::: Task input

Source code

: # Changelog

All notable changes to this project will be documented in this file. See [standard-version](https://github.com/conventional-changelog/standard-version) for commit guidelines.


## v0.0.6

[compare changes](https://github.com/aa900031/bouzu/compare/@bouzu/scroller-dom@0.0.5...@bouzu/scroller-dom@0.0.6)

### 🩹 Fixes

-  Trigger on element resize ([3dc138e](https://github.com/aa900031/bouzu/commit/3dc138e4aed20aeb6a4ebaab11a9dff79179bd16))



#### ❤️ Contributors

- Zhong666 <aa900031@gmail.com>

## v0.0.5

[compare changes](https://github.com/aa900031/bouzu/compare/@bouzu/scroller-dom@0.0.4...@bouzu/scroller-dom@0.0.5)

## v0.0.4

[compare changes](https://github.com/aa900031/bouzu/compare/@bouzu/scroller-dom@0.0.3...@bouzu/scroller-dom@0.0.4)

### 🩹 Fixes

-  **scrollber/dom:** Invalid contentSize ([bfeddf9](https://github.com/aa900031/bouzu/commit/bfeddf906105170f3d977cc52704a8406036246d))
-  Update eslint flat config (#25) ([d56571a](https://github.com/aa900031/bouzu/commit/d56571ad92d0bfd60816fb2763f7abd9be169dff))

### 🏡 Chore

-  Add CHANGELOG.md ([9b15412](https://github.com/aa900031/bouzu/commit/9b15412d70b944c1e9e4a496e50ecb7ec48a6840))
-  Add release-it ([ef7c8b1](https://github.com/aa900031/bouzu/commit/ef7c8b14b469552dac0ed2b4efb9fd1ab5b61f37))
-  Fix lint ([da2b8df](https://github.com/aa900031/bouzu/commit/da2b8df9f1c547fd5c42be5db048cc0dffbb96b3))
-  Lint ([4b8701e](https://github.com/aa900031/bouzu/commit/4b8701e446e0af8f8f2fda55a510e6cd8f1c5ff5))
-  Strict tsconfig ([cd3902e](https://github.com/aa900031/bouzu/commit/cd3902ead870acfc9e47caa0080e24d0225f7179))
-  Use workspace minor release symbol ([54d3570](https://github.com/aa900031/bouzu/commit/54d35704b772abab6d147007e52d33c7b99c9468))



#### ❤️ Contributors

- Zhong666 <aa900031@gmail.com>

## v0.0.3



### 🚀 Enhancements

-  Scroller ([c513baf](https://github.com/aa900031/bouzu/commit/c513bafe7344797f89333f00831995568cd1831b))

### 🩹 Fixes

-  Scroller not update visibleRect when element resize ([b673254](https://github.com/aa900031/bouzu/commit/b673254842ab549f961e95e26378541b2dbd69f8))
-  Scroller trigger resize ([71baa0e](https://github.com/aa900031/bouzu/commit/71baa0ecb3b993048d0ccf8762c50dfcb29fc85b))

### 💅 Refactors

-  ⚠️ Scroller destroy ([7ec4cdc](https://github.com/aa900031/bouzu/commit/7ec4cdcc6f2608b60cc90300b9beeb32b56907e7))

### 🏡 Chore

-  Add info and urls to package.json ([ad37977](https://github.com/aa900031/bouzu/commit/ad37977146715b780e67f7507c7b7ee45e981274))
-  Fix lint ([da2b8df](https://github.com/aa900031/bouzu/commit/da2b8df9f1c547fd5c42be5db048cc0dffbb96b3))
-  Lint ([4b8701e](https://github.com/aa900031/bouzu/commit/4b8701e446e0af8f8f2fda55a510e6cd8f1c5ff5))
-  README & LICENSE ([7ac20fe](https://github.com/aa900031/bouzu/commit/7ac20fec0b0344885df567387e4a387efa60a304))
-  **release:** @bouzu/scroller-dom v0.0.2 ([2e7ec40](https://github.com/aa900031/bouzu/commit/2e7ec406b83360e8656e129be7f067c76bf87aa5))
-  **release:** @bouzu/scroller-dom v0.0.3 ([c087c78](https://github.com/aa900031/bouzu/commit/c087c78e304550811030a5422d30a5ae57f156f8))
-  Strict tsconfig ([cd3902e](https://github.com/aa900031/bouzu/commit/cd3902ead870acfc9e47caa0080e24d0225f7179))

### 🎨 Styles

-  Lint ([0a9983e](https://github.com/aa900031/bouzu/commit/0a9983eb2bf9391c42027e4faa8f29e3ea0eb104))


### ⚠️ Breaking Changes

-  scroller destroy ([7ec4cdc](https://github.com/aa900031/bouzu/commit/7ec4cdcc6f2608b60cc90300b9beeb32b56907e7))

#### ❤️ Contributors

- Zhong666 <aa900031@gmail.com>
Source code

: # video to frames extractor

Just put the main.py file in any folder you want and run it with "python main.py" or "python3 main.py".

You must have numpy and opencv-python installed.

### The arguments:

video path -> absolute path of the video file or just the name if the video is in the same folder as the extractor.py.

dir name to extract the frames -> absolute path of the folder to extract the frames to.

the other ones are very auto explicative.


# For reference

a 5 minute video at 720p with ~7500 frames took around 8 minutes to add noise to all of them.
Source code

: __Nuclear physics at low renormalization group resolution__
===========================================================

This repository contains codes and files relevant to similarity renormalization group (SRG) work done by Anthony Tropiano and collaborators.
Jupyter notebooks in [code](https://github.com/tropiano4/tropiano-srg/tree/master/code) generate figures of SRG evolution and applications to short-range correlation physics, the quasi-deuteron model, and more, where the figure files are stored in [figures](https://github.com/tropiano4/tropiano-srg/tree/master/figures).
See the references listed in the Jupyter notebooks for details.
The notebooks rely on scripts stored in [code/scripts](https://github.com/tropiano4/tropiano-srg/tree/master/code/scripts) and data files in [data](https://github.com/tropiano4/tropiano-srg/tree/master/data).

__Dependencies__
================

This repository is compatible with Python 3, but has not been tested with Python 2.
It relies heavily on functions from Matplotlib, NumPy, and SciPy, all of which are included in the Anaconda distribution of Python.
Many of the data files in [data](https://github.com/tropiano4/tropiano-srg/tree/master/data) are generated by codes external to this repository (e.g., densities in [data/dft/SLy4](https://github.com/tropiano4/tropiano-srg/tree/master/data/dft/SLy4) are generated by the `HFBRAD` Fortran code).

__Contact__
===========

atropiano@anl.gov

::::::

* [Your assignment]:
All lines from the one with "Many of the" through the end of the data must be repeated exactly, and nothing else may be repeated.

* [Response to the exercise]:
Many of the data files in [data](https://github.com/tropiano4/tropiano-srg/tree/master/data) are generated by codes external to this repository (e.g., densities in [data/dft/SLy4](https://github.com/tropiano4/tropiano-srg/tree/master/data/dft/SLy4) are generated by the `HFBRAD` Fortran code).

__Contact__
===========

atropiano@anl.gov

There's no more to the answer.